[Provided material]
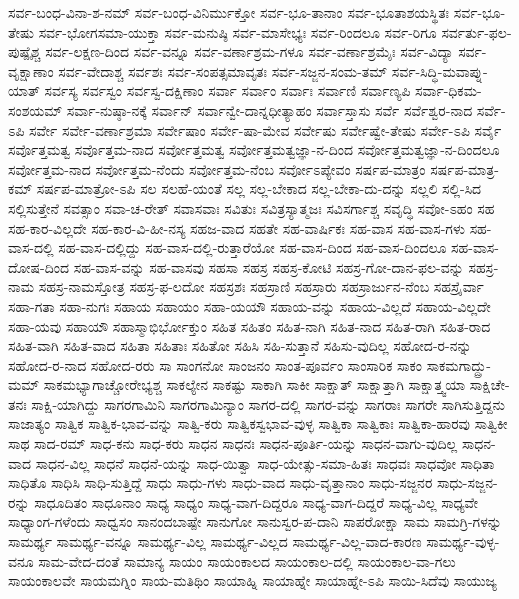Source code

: {ಸರ್ವ-ಬಂಧ-ವಿನಾ-ಶ-ನಮ್
ಸರ್ವ-ಬಂಧ-ವಿನಿರ್ಮುಕ್ತೋ
ಸರ್ವ-ಭೂ-ತಾನಾಂ
ಸರ್ವ-ಭೂತಾಶಯಸ್ಥಿತಃ
ಸರ್ವ-ಭೂ-ತೇಷು
ಸರ್ವ-ಭೋಗಸಮಾ-ಯುಕ್ತಾ
ಸರ್ವ-ಮನುಷ್ಠಿ
ಸರ್ವ-ಮಾಸೇಭ್ಯಃ
ಸರ್ವ-ರಿಂದಲೂ
ಸರ್ವ-ರಿಗೂ
ಸರ್ವರ್ತು-ಫಲ-ಪುಷ್ಪೈಶ್ಚ
ಸರ್ವ-ಲಕ್ಷಣ-ದಿಂದ
ಸರ್ವ-ವನ್ನೂ
ಸರ್ವ-ವರ್ಣಾಶ್ರಮ-ಗಳೂ
ಸರ್ವ-ವರ್ಣಾಶ್ರಮೈಃ
ಸರ್ವ-ವಿದ್ಯಾ
ಸರ್ವ-ವೃಕ್ಷಾಣಾಂ
ಸರ್ವ-ವೇದಾಶ್ಚ
ಸರ್ವಶಃ
ಸರ್ವ-ಸಂಪತ್ಸಮಾವೃತಃ
ಸರ್ವ-ಸಜ್ಜನ-ಸಂಮ-ತಮ್
ಸರ್ವ-ಸಿದ್ಧಿ-ಮವಾಪ್ನು-ಯಾತ್
ಸರ್ವಸ್ಯ
ಸರ್ವಸ್ವಂ
ಸರ್ವಸ್ವ-ದಕ್ಷಿಣಾಂ
ಸರ್ವಾ
ಸರ್ವಾಂ
ಸರ್ವಾಃ
ಸರ್ವಾಣಿ
ಸರ್ವಾಣ್ಯಪಿ
ಸರ್ವಾ-ಧಿಕಮ-ಸಂಶಯಮ್
ಸರ್ವಾ-ನುಷ್ಠಾ-ನಕ್ಕೆ
ಸರ್ವಾನ್
ಸರ್ವಾನ್ವೇ-ದಾನ್ನಧೀತ್ಯಾಹಂ
ಸರ್ವಾಸ್ತಾಸು
ಸರ್ವೆ
ಸರ್ವೆಶ್ವರ-ನಾದ
ಸರ್ವೆ-ಽಪಿ
ಸರ್ವೇ
ಸರ್ವೇ-ವರ್ಣಾಶ್ರಮಾ
ಸರ್ವೇಷಾಂ
ಸರ್ವೇ-ಷಾ-ಮೇವ
ಸರ್ವೇಷು
ಸರ್ವೇಷ್ವೇ-ತೇಷು
ಸರ್ವೇ-ಽಪಿ
ಸರ್ವೈ
ಸರ್ವೊತ್ತಮತ್ವ
ಸರ್ವೊತ್ತಮ-ನಾದ
ಸರ್ವೋತ್ತಮತ್ವ
ಸರ್ವೋತ್ತಮತ್ವಜ್ಞಾ-ನ-ದಿಂದ
ಸರ್ವೋತ್ತಮತ್ವಜ್ಞಾ-ನ-ದಿಂದಲೂ
ಸರ್ವೋತ್ತಮ-ನಾದ
ಸರ್ವೋತ್ತಮ-ನೆಂದು
ಸರ್ವೋತ್ತಮ-ನೆಂಬ
ಸರ್ವೋಽಪ್ಯೇವಂ
ಸರ್ಷಪ-ಮಾತ್ರಂ
ಸರ್ಷಪ-ಮಾತ್ರ-ಕಮ್
ಸರ್ಷಪ-ಮಾತ್ರೋ-ಽಪಿ
ಸಲ
ಸಲಹೆ-ಯಂತೆ
ಸಲ್ಲ
ಸಲ್ಲ-ಬೇಕಾದ
ಸಲ್ಲ-ಬೇಕಾ-ದು-ದನ್ನು
ಸಲ್ಲಲಿ
ಸಲ್ಲಿ-ಸಿದ
ಸಲ್ಲಿಸುತ್ತೇನೆ
ಸವತ್ಸಾಂ
ಸವಾ-ಚ-ರೇತ್
ಸವಾಸವಾಃ
ಸವಿತುಃ
ಸವಿತ್ರಸ್ಯಾತ್ಮಜಃ
ಸವಿಸರ್ಗಾಶ್ಚ
ಸವೃದ್ಧಿ
ಸವೋ-ಽಹಂ
ಸಹ
ಸಹ-ಕಾರ-ವಿಲ್ಲದೇ
ಸಹ-ಕಾರ-ವಿ-ಹೀ-ನಸ್ಯ
ಸಹಜ-ವಾದ
ಸಹತೇ
ಸಹ-ವಾರ್ಷಿಕಃ
ಸಹ-ವಾಸ
ಸಹ-ವಾಸ-ಗಳು
ಸಹ-ವಾಸ-ದಲ್ಲಿ
ಸಹ-ವಾಸ-ದಲ್ಲಿದ್ದು
ಸಹ-ವಾಸ-ದಲ್ಲಿ-ರುತ್ತಾರೆಯೋ
ಸಹ-ವಾಸ-ದಿಂದ
ಸಹ-ವಾಸ-ದಿಂದಲೂ
ಸಹ-ವಾಸ-ದೋಷ-ದಿಂದ
ಸಹ-ವಾಸ-ವನ್ನು
ಸಹ-ವಾಸವು
ಸಹಸಾ
ಸಹಸ್ರ
ಸಹಸ್ರ-ಕೋಟಿ
ಸಹಸ್ರ-ಗೋ-ದಾನ-ಫಲ-ವನ್ನು
ಸಹಸ್ರ-ನಾಮ
ಸಹಸ್ರ-ನಾಮಸ್ತೋತ್ರ
ಸಹಸ್ರ-ಫ-ಲದೋ
ಸಹಸ್ರಶಃ
ಸಹಸ್ರಾಣಿ
ಸಹಸ್ರಾರು
ಸಹಸ್ರಾರ್ಜುನ-ನೆಂಬ
ಸಹಸ್ರೈರ್ವಾ
ಸಹಾ-ಗತಾ
ಸಹಾ-ನುಗಃ
ಸಹಾಯ
ಸಹಾಯಂ
ಸಹಾ-ಯಯೌ
ಸಹಾಯ-ವನ್ನು
ಸಹಾಯ-ವಿಲ್ಲದೆ
ಸಹಾಯ-ವಿಲ್ಲದೇ
ಸಹಾ-ಯವು
ಸಹಾಯೌ
ಸಹಾಸ್ಮಾಭಿರ್ಭೋಕ್ತುಂ
ಸಹಿತ
ಸಹಿತಂ
ಸಹಿತ-ನಾಗಿ
ಸಹಿತ-ನಾದ
ಸಹಿತ-ರಾಗಿ
ಸಹಿತ-ರಾದ
ಸಹಿತ-ವಾಗಿ
ಸಹಿತ-ವಾದ
ಸಹಿತಾ
ಸಹಿತಾಃ
ಸಹಿತೋ
ಸಹಿಸಿ
ಸಹಿ-ಸುತ್ತಾನೆ
ಸಹಿಸು-ವುದಿಲ್ಲ
ಸಹೋದ-ರ-ನನ್ನು
ಸಹೋದ-ರ-ನಾದ
ಸಹೋದ-ರರು
ಸಾ
ಸಾಂಗನೋ
ಸಾಂಜನಂ
ಸಾಂತ-ಪೂರ್ವಂ
ಸಾಂಸಾರಿಕ
ಸಾಕಂ
ಸಾಕಮಗಾದ್ದ್ರು-ಮಮ್
ಸಾಕಮಭ್ಯಾಗಾಚ್ಚೋರೇಭ್ಯಶ್ಚ
ಸಾಕಲ್ಯೇನ
ಸಾಕಷ್ಟು
ಸಾಕಾಗಿ
ಸಾಕೀ
ಸಾಕ್ಷಾತ್
ಸಾಕ್ಷಾತ್ತಾಗಿ
ಸಾಕ್ಷಾತ್ತ್ವಯಾ
ಸಾಕ್ಷಿಚೇ-ತನಃ
ಸಾಕ್ಷಿ-ಯಾಗಿದ್ದು
ಸಾಗರಗಾಮಿನಿ
ಸಾಗರಗಾಮಿನ್ಯಾಂ
ಸಾಗರ-ದಲ್ಲಿ
ಸಾಗರ-ವನ್ನು
ಸಾಗರಾಃ
ಸಾಗರೇ
ಸಾಗಿಸುತ್ತಿದ್ದನು
ಸಾಜಾತ್ಯಂ
ಸಾತ್ವಿಕ
ಸಾತ್ವಿಕ-ಭಾವ-ವನ್ನು
ಸಾತ್ವಿ-ಕರು
ಸಾತ್ವಿಕಸ್ವಭಾವ-ವುಳ್ಳ
ಸಾತ್ವಿಕಾ
ಸಾತ್ವಿಕಾಃ
ಸಾತ್ವಿಕಾ-ಹಾರವು
ಸಾತ್ವಿಕೀ
ಸಾಥ
ಸಾದ-ರಮ್
ಸಾಧ-ಕನು
ಸಾಧ-ಕರು
ಸಾಧನ
ಸಾಧನಃ
ಸಾಧನ-ಪೂರ್ತಿ-ಯನ್ನು
ಸಾಧನ-ವಾಗು-ವುದಿಲ್ಲ
ಸಾಧನ-ವಾದ
ಸಾಧನ-ವಿಲ್ಲ
ಸಾಧನೆ
ಸಾಧನೆ-ಯನ್ನು
ಸಾಧ-ಯಿತ್ವಾ
ಸಾಧ-ಯೇತ್ಸು-ಸಮಾ-ಹಿತಃ
ಸಾಧವಃ
ಸಾಧವೋ
ಸಾಧಿತಾ
ಸಾಧಿತೊ
ಸಾಧಿಸಿ
ಸಾಧಿ-ಸುತ್ತಿದ್ದೆ
ಸಾಧು
ಸಾಧು-ಗಳು
ಸಾಧು-ವಾದ
ಸಾಧು-ವೃತ್ತಾನಾಂ
ಸಾಧು-ಸಜ್ಜನರ
ಸಾಧು-ಸಜ್ಜನ-ರನ್ನು
ಸಾಧೂದಿತಂ
ಸಾಧೂನಾಂ
ಸಾಧ್ಯ
ಸಾಧ್ಯಂ
ಸಾಧ್ಯ-ವಾಗ-ದಿದ್ದರೂ
ಸಾಧ್ಯ-ವಾಗ-ದಿದ್ದರೆ
ಸಾಧ್ಯ-ವಿಲ್ಲ
ಸಾಧ್ಯವೇ
ಸಾಧ್ಯಾಂಗ-ಗಳೆಂದು
ಸಾಧ್ವಸಂ
ಸಾನಂದಬಾಷ್ಪೇ
ಸಾನುಗೋ
ಸಾನುಸ್ವರ-ಪ-ದಾನಿ
ಸಾಪರೋಕ್ಷಾ
ಸಾಮ
ಸಾಮಗ್ರಿ-ಗಳನ್ನು
ಸಾಮರ್ಥ್ಯ
ಸಾಮರ್ಥ್ಯ-ವನ್ನೂ
ಸಾಮರ್ಥ್ಯ-ವಿಲ್ಲ
ಸಾಮರ್ಥ್ಯ-ವಿಲ್ಲದ
ಸಾಮರ್ಥ್ಯ-ವಿಲ್ಲ-ವಾದ-ಕಾರಣ
ಸಾಮರ್ಥ್ಯ-ವುಳ್ಳ-ವನೂ
ಸಾಮ-ವೇದ-ದಂತೆ
ಸಾಮಾನ್ಯ
ಸಾಯಂ
ಸಾಯಂಕಾಲದ
ಸಾಯಂಕಾಲ-ದಲ್ಲಿ
ಸಾಯಂಕಾಲ-ವಾ-ಗಲು
ಸಾಯಂಕಾಲವೇ
ಸಾಯಮಗ್ನಿಂ
ಸಾಯ-ಮತಿಥಿಂ
ಸಾಯಾಹ್ನಿ
ಸಾಯಾಹ್ನೇ
ಸಾಯಾಹ್ನೇ-ಽಪಿ
ಸಾಯಿ-ಸಿದೆವು
ಸಾಯುಜ್ಯ
}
[/Provided material]
> Exercise directions
Among the entries above, the line containing "ಸರ್ವಾಸ್ತಾಸು", the line containing "ಸವಿಸರ್ಗಾಶ್ಚ", and all lines between them are to be restated word for word; nothing else belongs in the reply.

> Answer for the task
ಸರ್ವಾಸ್ತಾಸು
ಸರ್ವೆ
ಸರ್ವೆಶ್ವರ-ನಾದ
ಸರ್ವೆ-ಽಪಿ
ಸರ್ವೇ
ಸರ್ವೇ-ವರ್ಣಾಶ್ರಮಾ
ಸರ್ವೇಷಾಂ
ಸರ್ವೇ-ಷಾ-ಮೇವ
ಸರ್ವೇಷು
ಸರ್ವೇಷ್ವೇ-ತೇಷು
ಸರ್ವೇ-ಽಪಿ
ಸರ್ವೈ
ಸರ್ವೊತ್ತಮತ್ವ
ಸರ್ವೊತ್ತಮ-ನಾದ
ಸರ್ವೋತ್ತಮತ್ವ
ಸರ್ವೋತ್ತಮತ್ವಜ್ಞಾ-ನ-ದಿಂದ
ಸರ್ವೋತ್ತಮತ್ವಜ್ಞಾ-ನ-ದಿಂದಲೂ
ಸರ್ವೋತ್ತಮ-ನಾದ
ಸರ್ವೋತ್ತಮ-ನೆಂದು
ಸರ್ವೋತ್ತಮ-ನೆಂಬ
ಸರ್ವೋಽಪ್ಯೇವಂ
ಸರ್ಷಪ-ಮಾತ್ರಂ
ಸರ್ಷಪ-ಮಾತ್ರ-ಕಮ್
ಸರ್ಷಪ-ಮಾತ್ರೋ-ಽಪಿ
ಸಲ
ಸಲಹೆ-ಯಂತೆ
ಸಲ್ಲ
ಸಲ್ಲ-ಬೇಕಾದ
ಸಲ್ಲ-ಬೇಕಾ-ದು-ದನ್ನು
ಸಲ್ಲಲಿ
ಸಲ್ಲಿ-ಸಿದ
ಸಲ್ಲಿಸುತ್ತೇನೆ
ಸವತ್ಸಾಂ
ಸವಾ-ಚ-ರೇತ್
ಸವಾಸವಾಃ
ಸವಿತುಃ
ಸವಿತ್ರಸ್ಯಾತ್ಮಜಃ
ಸವಿಸರ್ಗಾಶ್ಚ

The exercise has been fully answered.